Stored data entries
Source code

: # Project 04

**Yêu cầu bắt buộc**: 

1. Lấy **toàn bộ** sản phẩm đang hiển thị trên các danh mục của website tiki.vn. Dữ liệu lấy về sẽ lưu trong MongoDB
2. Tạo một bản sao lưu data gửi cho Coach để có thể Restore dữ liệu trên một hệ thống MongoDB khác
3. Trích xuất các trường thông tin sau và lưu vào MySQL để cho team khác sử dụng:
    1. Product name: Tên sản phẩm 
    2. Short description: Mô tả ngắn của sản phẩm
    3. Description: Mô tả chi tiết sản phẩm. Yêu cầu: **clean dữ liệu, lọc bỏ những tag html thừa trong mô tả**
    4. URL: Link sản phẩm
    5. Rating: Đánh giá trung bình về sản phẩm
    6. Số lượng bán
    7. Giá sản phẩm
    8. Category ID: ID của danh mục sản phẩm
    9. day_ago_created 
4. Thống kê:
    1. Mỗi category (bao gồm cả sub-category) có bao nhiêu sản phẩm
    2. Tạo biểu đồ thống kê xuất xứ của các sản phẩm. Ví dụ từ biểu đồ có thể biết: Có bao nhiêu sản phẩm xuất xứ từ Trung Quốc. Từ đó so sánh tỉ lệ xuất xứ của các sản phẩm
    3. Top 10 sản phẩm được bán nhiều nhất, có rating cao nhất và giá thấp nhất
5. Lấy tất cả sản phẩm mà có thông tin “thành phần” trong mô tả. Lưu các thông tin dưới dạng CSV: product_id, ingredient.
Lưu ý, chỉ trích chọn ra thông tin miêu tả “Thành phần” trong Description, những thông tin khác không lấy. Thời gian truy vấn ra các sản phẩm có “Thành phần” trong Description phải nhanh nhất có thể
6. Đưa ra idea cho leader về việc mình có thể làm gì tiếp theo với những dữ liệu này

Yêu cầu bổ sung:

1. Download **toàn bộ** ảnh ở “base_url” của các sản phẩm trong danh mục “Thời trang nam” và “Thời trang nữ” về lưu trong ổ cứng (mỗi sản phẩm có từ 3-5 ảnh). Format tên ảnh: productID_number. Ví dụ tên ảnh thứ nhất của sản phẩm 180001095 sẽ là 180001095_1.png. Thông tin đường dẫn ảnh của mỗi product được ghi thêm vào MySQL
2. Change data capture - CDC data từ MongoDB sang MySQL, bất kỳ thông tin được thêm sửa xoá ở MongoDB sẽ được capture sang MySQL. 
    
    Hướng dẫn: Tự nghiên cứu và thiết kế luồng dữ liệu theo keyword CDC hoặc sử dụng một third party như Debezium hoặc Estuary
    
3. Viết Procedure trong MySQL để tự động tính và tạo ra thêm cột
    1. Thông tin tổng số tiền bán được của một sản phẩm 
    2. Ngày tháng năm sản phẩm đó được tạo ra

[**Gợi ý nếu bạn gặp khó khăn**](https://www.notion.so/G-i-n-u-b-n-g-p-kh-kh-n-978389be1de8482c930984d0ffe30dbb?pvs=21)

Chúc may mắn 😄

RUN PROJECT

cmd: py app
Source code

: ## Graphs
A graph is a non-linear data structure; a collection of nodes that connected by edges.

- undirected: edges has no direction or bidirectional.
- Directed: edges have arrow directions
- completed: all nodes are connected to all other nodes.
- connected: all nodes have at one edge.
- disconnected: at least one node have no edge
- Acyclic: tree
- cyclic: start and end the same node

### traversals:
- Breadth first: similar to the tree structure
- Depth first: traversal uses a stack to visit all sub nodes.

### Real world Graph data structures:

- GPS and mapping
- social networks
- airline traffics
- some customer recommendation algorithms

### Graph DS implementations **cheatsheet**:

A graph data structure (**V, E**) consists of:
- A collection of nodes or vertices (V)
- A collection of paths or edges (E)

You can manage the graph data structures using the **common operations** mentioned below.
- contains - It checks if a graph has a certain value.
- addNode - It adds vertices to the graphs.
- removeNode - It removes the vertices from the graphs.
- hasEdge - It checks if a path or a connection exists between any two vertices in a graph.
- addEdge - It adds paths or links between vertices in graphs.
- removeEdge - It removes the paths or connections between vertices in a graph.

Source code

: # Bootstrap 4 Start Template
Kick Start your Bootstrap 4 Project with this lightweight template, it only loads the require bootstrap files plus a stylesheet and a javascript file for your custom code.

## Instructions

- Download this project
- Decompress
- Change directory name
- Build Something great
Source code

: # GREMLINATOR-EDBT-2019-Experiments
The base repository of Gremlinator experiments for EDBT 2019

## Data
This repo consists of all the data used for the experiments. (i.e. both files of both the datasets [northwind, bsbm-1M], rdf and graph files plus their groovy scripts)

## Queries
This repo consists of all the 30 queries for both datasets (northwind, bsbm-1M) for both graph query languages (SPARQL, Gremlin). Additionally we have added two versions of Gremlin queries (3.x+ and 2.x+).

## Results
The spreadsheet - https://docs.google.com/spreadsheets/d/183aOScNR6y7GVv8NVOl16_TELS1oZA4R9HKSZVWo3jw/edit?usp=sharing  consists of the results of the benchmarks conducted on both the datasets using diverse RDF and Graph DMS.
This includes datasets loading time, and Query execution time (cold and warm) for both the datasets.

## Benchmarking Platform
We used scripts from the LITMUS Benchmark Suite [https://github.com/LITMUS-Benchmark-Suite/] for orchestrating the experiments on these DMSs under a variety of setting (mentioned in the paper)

• **Required work**
In the records, locate each line holding the string "adds" and copy it.

• **Answer for the task**
- addNode - It adds vertices to the graphs.
- addEdge - It adds paths or links between vertices in graphs.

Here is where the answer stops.